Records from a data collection
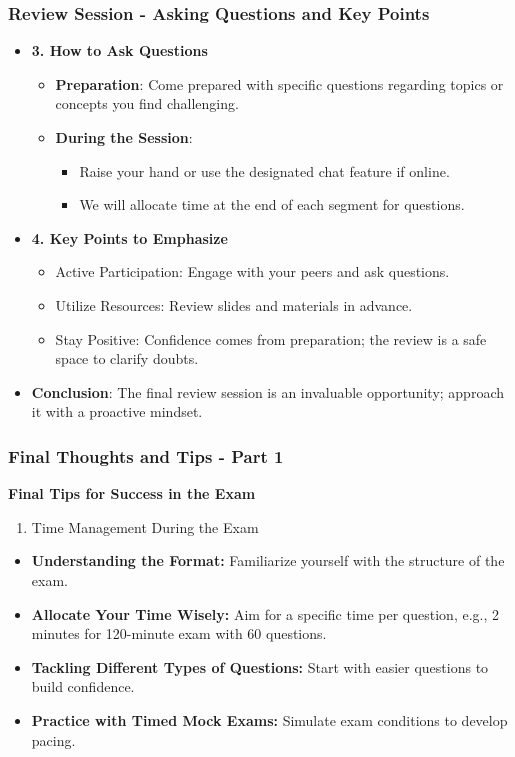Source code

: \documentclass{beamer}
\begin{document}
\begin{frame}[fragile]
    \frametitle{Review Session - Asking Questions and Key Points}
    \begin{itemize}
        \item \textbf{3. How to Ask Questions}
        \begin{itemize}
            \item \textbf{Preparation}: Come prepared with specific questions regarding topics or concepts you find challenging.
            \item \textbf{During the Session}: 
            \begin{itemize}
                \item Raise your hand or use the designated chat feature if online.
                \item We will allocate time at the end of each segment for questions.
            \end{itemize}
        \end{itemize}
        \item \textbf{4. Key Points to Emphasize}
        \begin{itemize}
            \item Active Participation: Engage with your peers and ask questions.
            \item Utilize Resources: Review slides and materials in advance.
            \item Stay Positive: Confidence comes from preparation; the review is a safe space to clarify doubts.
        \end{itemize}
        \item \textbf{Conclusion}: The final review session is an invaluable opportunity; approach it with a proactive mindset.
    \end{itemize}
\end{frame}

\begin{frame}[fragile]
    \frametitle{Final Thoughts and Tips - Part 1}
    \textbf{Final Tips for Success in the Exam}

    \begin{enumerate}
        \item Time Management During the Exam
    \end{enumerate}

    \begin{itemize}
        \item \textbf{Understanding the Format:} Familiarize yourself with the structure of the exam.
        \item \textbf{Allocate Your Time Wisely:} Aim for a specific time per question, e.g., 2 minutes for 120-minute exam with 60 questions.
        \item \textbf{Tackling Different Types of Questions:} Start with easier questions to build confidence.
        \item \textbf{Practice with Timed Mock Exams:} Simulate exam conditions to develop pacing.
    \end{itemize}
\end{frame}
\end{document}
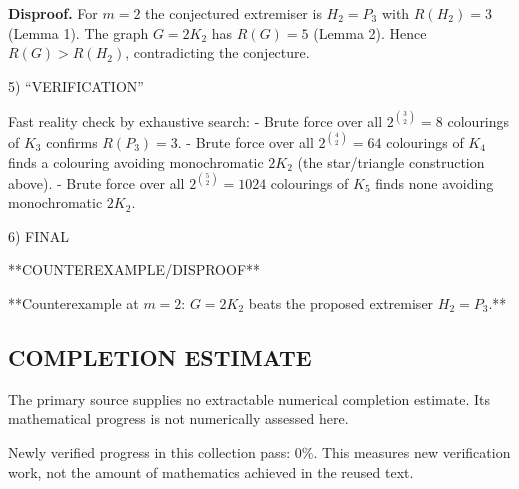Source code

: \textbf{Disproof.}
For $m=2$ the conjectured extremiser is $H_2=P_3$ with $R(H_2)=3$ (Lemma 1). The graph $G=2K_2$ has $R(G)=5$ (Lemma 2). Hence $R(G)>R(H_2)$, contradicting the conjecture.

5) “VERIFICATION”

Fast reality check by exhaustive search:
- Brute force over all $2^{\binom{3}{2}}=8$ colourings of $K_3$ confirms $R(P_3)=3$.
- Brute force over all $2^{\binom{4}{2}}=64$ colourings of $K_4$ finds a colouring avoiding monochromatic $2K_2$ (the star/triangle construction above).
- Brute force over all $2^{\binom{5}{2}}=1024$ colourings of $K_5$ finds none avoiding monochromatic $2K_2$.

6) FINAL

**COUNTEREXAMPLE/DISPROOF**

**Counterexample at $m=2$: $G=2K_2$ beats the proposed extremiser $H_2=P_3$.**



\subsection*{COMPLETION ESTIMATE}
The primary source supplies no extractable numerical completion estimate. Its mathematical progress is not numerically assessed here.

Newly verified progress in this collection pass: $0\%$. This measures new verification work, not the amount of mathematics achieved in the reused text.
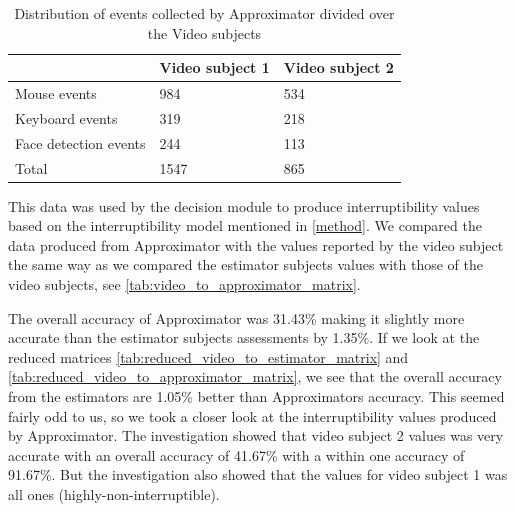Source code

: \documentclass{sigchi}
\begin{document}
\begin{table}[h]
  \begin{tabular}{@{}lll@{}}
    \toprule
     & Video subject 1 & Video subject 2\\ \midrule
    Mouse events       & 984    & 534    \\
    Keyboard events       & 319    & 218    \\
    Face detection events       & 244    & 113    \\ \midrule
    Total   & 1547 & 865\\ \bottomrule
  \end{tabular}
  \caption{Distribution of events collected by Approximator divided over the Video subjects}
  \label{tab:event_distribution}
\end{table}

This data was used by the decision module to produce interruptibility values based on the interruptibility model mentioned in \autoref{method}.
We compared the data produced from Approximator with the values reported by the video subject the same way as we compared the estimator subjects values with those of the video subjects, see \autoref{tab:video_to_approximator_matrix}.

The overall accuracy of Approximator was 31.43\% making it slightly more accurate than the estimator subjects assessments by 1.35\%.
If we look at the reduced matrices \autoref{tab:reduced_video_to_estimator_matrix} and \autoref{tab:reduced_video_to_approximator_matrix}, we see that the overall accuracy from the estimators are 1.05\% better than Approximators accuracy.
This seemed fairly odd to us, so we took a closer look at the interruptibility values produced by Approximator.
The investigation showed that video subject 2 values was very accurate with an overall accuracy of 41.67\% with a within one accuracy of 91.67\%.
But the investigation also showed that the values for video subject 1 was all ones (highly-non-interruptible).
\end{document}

EXERCISE DIRECTIONS: If a line in the data above contains "showed", return that line.

ANSWER SPACE:
The investigation showed that video subject 2 values was very accurate with an overall accuracy of 41.67\% with a within one accuracy of 91.67\%.
But the investigation also showed that the values for video subject 1 was all ones (highly-non-interruptible).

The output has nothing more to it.